→ **Activity**
What is needed is a word-for-word restatement of all the entries.

[Saved data entries]
----------
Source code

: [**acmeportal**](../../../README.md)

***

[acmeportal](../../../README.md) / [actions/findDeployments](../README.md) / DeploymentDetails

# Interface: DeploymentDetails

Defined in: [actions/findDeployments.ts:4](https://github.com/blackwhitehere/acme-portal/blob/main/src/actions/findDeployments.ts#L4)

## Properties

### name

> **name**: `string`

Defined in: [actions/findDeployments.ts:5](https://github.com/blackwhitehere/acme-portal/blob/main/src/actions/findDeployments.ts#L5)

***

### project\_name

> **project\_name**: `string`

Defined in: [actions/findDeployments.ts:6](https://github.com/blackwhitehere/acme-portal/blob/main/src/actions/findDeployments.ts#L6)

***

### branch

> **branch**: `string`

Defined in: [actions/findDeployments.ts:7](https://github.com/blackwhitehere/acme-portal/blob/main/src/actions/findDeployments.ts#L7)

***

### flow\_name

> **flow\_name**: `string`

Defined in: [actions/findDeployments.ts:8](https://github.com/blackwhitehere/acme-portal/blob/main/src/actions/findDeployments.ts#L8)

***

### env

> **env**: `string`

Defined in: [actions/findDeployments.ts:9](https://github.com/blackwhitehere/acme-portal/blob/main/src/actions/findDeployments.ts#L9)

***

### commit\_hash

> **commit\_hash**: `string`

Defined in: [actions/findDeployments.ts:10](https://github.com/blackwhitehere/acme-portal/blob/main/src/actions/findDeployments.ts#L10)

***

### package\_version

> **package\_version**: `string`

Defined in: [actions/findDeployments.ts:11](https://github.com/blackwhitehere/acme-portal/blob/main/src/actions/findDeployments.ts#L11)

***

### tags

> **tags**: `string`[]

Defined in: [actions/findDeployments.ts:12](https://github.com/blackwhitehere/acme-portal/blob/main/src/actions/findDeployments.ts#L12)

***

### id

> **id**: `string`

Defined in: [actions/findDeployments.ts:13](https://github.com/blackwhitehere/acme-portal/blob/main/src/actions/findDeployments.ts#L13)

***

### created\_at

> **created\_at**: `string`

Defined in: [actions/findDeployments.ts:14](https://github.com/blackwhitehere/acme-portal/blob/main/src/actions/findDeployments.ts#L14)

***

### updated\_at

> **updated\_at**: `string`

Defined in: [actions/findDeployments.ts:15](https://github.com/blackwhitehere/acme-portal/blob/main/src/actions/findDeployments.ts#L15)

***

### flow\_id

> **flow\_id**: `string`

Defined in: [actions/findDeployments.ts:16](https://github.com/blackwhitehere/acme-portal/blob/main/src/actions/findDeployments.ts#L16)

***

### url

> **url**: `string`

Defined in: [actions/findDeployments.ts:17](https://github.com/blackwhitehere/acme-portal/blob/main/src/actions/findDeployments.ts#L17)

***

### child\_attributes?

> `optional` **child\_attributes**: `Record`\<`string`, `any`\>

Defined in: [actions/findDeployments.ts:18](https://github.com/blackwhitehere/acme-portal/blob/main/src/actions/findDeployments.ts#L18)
----------
→ **Solution for this exercise**
Source code

: [**acmeportal**](../../../README.md)

***

[acmeportal](../../../README.md) / [actions/findDeployments](../README.md) / DeploymentDetails

# Interface: DeploymentDetails

Defined in: [actions/findDeployments.ts:4](https://github.com/blackwhitehere/acme-portal/blob/main/src/actions/findDeployments.ts#L4)

## Properties

### name

> **name**: `string`

Defined in: [actions/findDeployments.ts:5](https://github.com/blackwhitehere/acme-portal/blob/main/src/actions/findDeployments.ts#L5)

***

### project\_name

> **project\_name**: `string`

Defined in: [actions/findDeployments.ts:6](https://github.com/blackwhitehere/acme-portal/blob/main/src/actions/findDeployments.ts#L6)

***

### branch

> **branch**: `string`

Defined in: [actions/findDeployments.ts:7](https://github.com/blackwhitehere/acme-portal/blob/main/src/actions/findDeployments.ts#L7)

***

### flow\_name

> **flow\_name**: `string`

Defined in: [actions/findDeployments.ts:8](https://github.com/blackwhitehere/acme-portal/blob/main/src/actions/findDeployments.ts#L8)

***

### env

> **env**: `string`

Defined in: [actions/findDeployments.ts:9](https://github.com/blackwhitehere/acme-portal/blob/main/src/actions/findDeployments.ts#L9)

***

### commit\_hash

> **commit\_hash**: `string`

Defined in: [actions/findDeployments.ts:10](https://github.com/blackwhitehere/acme-portal/blob/main/src/actions/findDeployments.ts#L10)

***

### package\_version

> **package\_version**: `string`

Defined in: [actions/findDeployments.ts:11](https://github.com/blackwhitehere/acme-portal/blob/main/src/actions/findDeployments.ts#L11)

***

### tags

> **tags**: `string`[]

Defined in: [actions/findDeployments.ts:12](https://github.com/blackwhitehere/acme-portal/blob/main/src/actions/findDeployments.ts#L12)

***

### id

> **id**: `string`

Defined in: [actions/findDeployments.ts:13](https://github.com/blackwhitehere/acme-portal/blob/main/src/actions/findDeployments.ts#L13)

***

### created\_at

> **created\_at**: `string`

Defined in: [actions/findDeployments.ts:14](https://github.com/blackwhitehere/acme-portal/blob/main/src/actions/findDeployments.ts#L14)

***

### updated\_at

> **updated\_at**: `string`

Defined in: [actions/findDeployments.ts:15](https://github.com/blackwhitehere/acme-portal/blob/main/src/actions/findDeployments.ts#L15)

***

### flow\_id

> **flow\_id**: `string`

Defined in: [actions/findDeployments.ts:16](https://github.com/blackwhitehere/acme-portal/blob/main/src/actions/findDeployments.ts#L16)

***

### url

> **url**: `string`

Defined in: [actions/findDeployments.ts:17](https://github.com/blackwhitehere/acme-portal/blob/main/src/actions/findDeployments.ts#L17)

***

### child\_attributes?

> `optional` **child\_attributes**: `Record`\<`string`, `any`\>

Defined in: [actions/findDeployments.ts:18](https://github.com/blackwhitehere/acme-portal/blob/main/src/actions/findDeployments.ts#L18)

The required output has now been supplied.